The Cannibal, the Ghoul, and the Neo-gothic Serial Killer
Throughout the book, main-character Maren is interested in both cannibals and demons/monsters, trying to figure out exactly what she is. Sully (her grandfather cannibal) talks about how cannibalism in tribal culture involves a passing of generational wisdom. She later is able to name the dewey codes for cannibals and demons and, in the end, seems to embrace her role as a succubus. This “am I human or a monster” is a recurring theme in serial killer fiction. Are serial killers humans, or are they something outside of humanity? Are their actions based on choice or are they unable to control themselves?

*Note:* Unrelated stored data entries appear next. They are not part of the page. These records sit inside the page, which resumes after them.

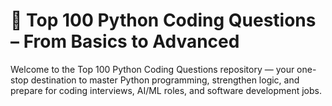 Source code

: # 🐍 Top 100 Python Coding Questions – From Basics to Advanced
  Welcome to the Top 100 Python Coding Questions repository — your one-stop destination to master Python programming, strengthen logic, and prepare for coding interviews, AI/ML roles, and software development jobs.
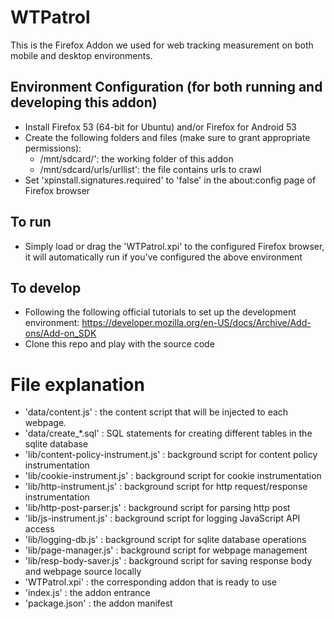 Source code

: # WTPatrol
This is the Firefox Addon we used for web tracking measurement on both mobile and desktop environments. 

## Environment Configuration (for both running and developing this addon)
* Install Firefox 53 (64-bit for Ubuntu) and/or Firefox for Android 53
* Create the following folders and files (make sure to grant appropriate permissions):
  * /mnt/sdcard/': the working folder of this addon
  * /mnt/sdcard/urls/urllist': the file contains urls to crawl
* Set 'xpinstall.signatures.required' to 'false' in the about:config page of Firefox browser

## To run
* Simply load or drag the 'WTPatrol.xpi' to the configured Firefox browser, it will automatically run if you've configured the above environment

## To develop
* Following the following official tutorials to set up the development environment:
https://developer.mozilla.org/en-US/docs/Archive/Add-ons/Add-on_SDK
* Clone this repo and play with the source code

# File explanation
* 'data/content.js' : the content script that will be injected to each webpage.
* 'data/create_*.sql' : SQL statements for creating different tables in the sqlite database
* 'lib/content-policy-instrument.js' : background script for content policy instrumentation
* 'lib/cookie-instrument.js' : background script for cookie instrumentation
* 'lib/http-instrument.js' : background script for http request/response instrumentation
* 'lib/http-post-parser.js' : background script for parsing http post
* 'lib/js-instrument.js' : background script for logging JavaScript API access
* 'lib/logging-db.js' : background script for sqlite database operations
* 'lib/page-manager.js' : background script for webpage management
* 'lib/resp-body-saver.js' : background script for saving response body and webpage source locally
* 'WTPatrol.xpi' : the corresponding addon that is ready to use
* 'index.js' : the addon entrance
* 'package.json' : the addon manifest
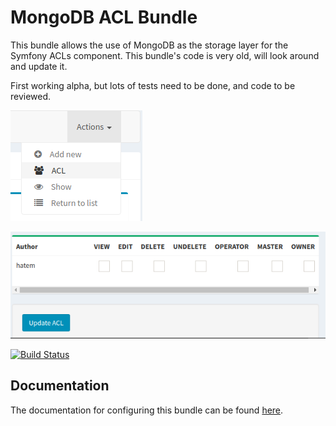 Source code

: MongoDB ACL Bundle
====================

This bundle allows the use of MongoDB as the storage layer for the Symfony ACLs component. This bundle's code is very old, will look around and update it.

First working alpha, but lots of tests need to be done, and code to be reviewed.

![Image of User Acl](Resources/public/images/user-acl.png)

![Image of Acl Options](Resources/public/images/acl-options.png)

[![Build Status](https://travis-ci.org/hatemben/MongoDBAclBundle.svg?branch=master)](http://travis-ci.org/hatemben/MongoDBAclBundle)


Documentation
-------------

The documentation for configuring this bundle can be found [here](Resources/doc/index.rst).

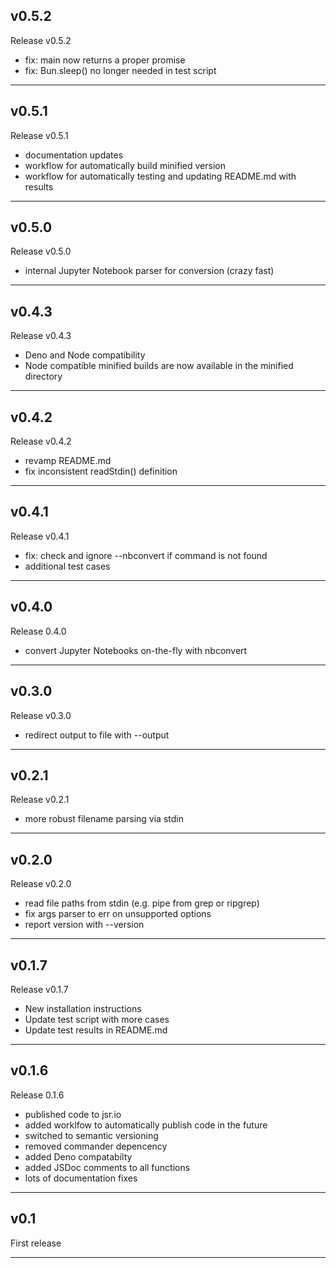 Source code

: ## v0.5.2
Release v0.5.2

- fix: main now returns a proper promise
- fix: Bun.sleep() no longer needed in test script

---

## v0.5.1
Release v0.5.1

- documentation updates
- workflow for automatically build minified version
- workflow for automatically testing and updating README.md with results

---

## v0.5.0
Release v0.5.0

- internal Jupyter Notebook parser for conversion (crazy fast)

---

## v0.4.3
Release v0.4.3

- Deno and Node compatibility
- Node compatible minified builds are now available in the minified directory

---

## v0.4.2
Release v0.4.2

- revamp README.md
- fix inconsistent readStdin() definition

---

## v0.4.1
Release v0.4.1

- fix: check and ignore --nbconvert if command is not found
- additional test cases

---

## v0.4.0
Release 0.4.0

- convert Jupyter Notebooks on-the-fly with nbconvert

---

## v0.3.0
Release v0.3.0

- redirect output to file with --output <file>

---

## v0.2.1
Release v0.2.1

- more robust filename parsing via stdin

---

## v0.2.0
Release v0.2.0

- read file paths from stdin (e.g. pipe from grep or ripgrep)
- fix args parser to err on unsupported options
- report version with --version

---

## v0.1.7
Release v0.1.7

- New installation instructions
- Update test script with more cases
- Update test results in README.md

---

## v0.1.6
Release 0.1.6

- published code to jsr.io
- added worklfow to automatically publish code in the future
- switched to semantic versioning
- removed commander depencency
- added Deno compatabilty
- added JSDoc comments to all functions
- lots of documentation fixes

---

## v0.1
First release

---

The movie Bones and All was marketed as a cannibal love story, but the book, though starting from the concept of cannibals in love, moved to the realm of ghouls as opposed to cannibals. DeAngelis made the distinction that ghouls were supernatural — they could consume all of a person (bones and all) in a single sitting. Which explains how toddler Maren eats her the entirety of her babysitter, leaving only the bones and then teen and adult ghouls are able to eat everything — bones and all. This ghoulish aspect explains not only the ability to consume a body, but the desire to do so. In the movie, entire bodies are never consumed. Instead, it’s a very human, cannibalistic devouring that always leaves behind a mess — which is probably easier and more visually interesting to film than a magic scene in which all of the body is devoured. Miyako Pleines has a great article in Lithub outlining these differences, focusing on the aspect of choice — that a ghoul does not have the choice to devour humans while a cannibal does. But even in the movie, where they were cannibals instead of ghouls, I did not see that choice. They were driven by an unquenchable need to eat. It was far from the cultural aspect of cannibalism that can be taught and accepted or rejected.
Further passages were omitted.